Collected data entries:
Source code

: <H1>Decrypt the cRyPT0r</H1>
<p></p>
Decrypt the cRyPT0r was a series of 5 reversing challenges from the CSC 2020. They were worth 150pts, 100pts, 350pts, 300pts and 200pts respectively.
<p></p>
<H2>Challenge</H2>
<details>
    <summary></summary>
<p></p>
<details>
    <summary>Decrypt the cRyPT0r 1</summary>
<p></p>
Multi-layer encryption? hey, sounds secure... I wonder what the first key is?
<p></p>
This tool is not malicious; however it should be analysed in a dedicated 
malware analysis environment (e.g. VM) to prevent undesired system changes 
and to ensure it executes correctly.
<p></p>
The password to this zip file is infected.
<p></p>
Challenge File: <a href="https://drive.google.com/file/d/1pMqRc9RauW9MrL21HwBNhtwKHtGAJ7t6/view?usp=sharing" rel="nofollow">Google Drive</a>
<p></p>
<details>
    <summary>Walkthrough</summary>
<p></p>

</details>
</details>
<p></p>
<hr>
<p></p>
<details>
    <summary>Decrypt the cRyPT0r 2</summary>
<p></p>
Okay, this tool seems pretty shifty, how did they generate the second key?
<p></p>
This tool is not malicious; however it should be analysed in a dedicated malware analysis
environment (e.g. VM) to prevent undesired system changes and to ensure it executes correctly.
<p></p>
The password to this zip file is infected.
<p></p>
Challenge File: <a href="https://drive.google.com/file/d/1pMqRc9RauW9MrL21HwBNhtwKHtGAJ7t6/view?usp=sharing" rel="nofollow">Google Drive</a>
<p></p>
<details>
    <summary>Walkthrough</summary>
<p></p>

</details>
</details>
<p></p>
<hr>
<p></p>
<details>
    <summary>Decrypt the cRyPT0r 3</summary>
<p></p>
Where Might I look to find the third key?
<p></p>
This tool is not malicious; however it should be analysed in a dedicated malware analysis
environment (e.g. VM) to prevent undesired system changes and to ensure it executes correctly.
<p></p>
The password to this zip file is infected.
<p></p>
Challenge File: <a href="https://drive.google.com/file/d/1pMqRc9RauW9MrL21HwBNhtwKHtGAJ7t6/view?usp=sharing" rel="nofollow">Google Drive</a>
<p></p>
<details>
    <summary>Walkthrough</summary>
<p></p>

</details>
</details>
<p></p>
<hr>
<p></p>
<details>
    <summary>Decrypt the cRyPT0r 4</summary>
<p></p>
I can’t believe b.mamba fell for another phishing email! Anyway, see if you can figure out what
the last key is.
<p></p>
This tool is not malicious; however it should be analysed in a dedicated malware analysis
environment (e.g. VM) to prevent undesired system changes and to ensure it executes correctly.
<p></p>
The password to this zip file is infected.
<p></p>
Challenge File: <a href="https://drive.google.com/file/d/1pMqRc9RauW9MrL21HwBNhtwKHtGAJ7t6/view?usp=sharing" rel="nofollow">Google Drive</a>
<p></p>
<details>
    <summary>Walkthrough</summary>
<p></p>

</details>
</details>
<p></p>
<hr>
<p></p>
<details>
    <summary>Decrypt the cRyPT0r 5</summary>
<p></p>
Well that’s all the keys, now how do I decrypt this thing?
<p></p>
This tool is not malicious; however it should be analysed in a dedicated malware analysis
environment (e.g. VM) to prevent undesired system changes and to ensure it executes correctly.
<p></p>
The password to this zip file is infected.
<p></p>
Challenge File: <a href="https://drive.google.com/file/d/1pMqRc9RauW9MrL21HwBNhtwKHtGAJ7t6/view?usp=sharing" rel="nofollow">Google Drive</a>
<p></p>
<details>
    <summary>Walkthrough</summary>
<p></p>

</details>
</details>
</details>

Problem description
Reproduce the data shown above in its entirety, keeping each word as it is.

Answer box
Source code

: <H1>Decrypt the cRyPT0r</H1>
<p></p>
Decrypt the cRyPT0r was a series of 5 reversing challenges from the CSC 2020. They were worth 150pts, 100pts, 350pts, 300pts and 200pts respectively.
<p></p>
<H2>Challenge</H2>
<details>
    <summary></summary>
<p></p>
<details>
    <summary>Decrypt the cRyPT0r 1</summary>
<p></p>
Multi-layer encryption? hey, sounds secure... I wonder what the first key is?
<p></p>
This tool is not malicious; however it should be analysed in a dedicated 
malware analysis environment (e.g. VM) to prevent undesired system changes 
and to ensure it executes correctly.
<p></p>
The password to this zip file is infected.
<p></p>
Challenge File: <a href="https://drive.google.com/file/d/1pMqRc9RauW9MrL21HwBNhtwKHtGAJ7t6/view?usp=sharing" rel="nofollow">Google Drive</a>
<p></p>
<details>
    <summary>Walkthrough</summary>
<p></p>

</details>
</details>
<p></p>
<hr>
<p></p>
<details>
    <summary>Decrypt the cRyPT0r 2</summary>
<p></p>
Okay, this tool seems pretty shifty, how did they generate the second key?
<p></p>
This tool is not malicious; however it should be analysed in a dedicated malware analysis
environment (e.g. VM) to prevent undesired system changes and to ensure it executes correctly.
<p></p>
The password to this zip file is infected.
<p></p>
Challenge File: <a href="https://drive.google.com/file/d/1pMqRc9RauW9MrL21HwBNhtwKHtGAJ7t6/view?usp=sharing" rel="nofollow">Google Drive</a>
<p></p>
<details>
    <summary>Walkthrough</summary>
<p></p>

</details>
</details>
<p></p>
<hr>
<p></p>
<details>
    <summary>Decrypt the cRyPT0r 3</summary>
<p></p>
Where Might I look to find the third key?
<p></p>
This tool is not malicious; however it should be analysed in a dedicated malware analysis
environment (e.g. VM) to prevent undesired system changes and to ensure it executes correctly.
<p></p>
The password to this zip file is infected.
<p></p>
Challenge File: <a href="https://drive.google.com/file/d/1pMqRc9RauW9MrL21HwBNhtwKHtGAJ7t6/view?usp=sharing" rel="nofollow">Google Drive</a>
<p></p>
<details>
    <summary>Walkthrough</summary>
<p></p>

</details>
</details>
<p></p>
<hr>
<p></p>
<details>
    <summary>Decrypt the cRyPT0r 4</summary>
<p></p>
I can’t believe b.mamba fell for another phishing email! Anyway, see if you can figure out what
the last key is.
<p></p>
This tool is not malicious; however it should be analysed in a dedicated malware analysis
environment (e.g. VM) to prevent undesired system changes and to ensure it executes correctly.
<p></p>
The password to this zip file is infected.
<p></p>
Challenge File: <a href="https://drive.google.com/file/d/1pMqRc9RauW9MrL21HwBNhtwKHtGAJ7t6/view?usp=sharing" rel="nofollow">Google Drive</a>
<p></p>
<details>
    <summary>Walkthrough</summary>
<p></p>

</details>
</details>
<p></p>
<hr>
<p></p>
<details>
    <summary>Decrypt the cRyPT0r 5</summary>
<p></p>
Well that’s all the keys, now how do I decrypt this thing?
<p></p>
This tool is not malicious; however it should be analysed in a dedicated malware analysis
environment (e.g. VM) to prevent undesired system changes and to ensure it executes correctly.
<p></p>
The password to this zip file is infected.
<p></p>
Challenge File: <a href="https://drive.google.com/file/d/1pMqRc9RauW9MrL21HwBNhtwKHtGAJ7t6/view?usp=sharing" rel="nofollow">Google Drive</a>
<p></p>
<details>
    <summary>Walkthrough</summary>
<p></p>

</details>
</details>
</details>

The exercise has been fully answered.